## Task
Write out each line of the entries below that holds the word "while".

## Records for this task
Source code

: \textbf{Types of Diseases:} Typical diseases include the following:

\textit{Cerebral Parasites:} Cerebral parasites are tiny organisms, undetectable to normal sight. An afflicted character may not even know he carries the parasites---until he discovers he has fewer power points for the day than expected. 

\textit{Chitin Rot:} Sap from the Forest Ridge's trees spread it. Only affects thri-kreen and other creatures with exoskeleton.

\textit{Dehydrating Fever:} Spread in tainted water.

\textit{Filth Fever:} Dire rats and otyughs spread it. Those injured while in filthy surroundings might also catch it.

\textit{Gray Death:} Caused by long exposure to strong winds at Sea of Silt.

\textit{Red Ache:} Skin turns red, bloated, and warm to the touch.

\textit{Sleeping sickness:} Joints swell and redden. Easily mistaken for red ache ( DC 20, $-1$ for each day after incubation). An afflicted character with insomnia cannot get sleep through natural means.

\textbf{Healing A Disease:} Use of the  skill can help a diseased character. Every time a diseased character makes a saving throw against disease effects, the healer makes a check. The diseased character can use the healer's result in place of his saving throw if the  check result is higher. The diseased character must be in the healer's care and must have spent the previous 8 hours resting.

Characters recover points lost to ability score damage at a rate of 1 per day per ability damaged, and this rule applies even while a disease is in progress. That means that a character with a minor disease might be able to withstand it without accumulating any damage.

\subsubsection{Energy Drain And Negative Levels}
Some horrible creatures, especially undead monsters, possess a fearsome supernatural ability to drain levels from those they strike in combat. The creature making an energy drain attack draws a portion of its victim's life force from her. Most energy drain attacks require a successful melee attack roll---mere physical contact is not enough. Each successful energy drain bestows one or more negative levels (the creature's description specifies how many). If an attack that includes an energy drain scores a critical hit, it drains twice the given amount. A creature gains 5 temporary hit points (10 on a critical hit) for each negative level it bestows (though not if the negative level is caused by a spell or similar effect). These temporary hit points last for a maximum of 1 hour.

## Written solution
\textit{Filth Fever:} Dire rats and otyughs spread it. Those injured while in filthy surroundings might also catch it.
Characters recover points lost to ability score damage at a rate of 1 per day per ability damaged, and this rule applies even while a disease is in progress. That means that a character with a minor disease might be able to withstand it without accumulating any damage.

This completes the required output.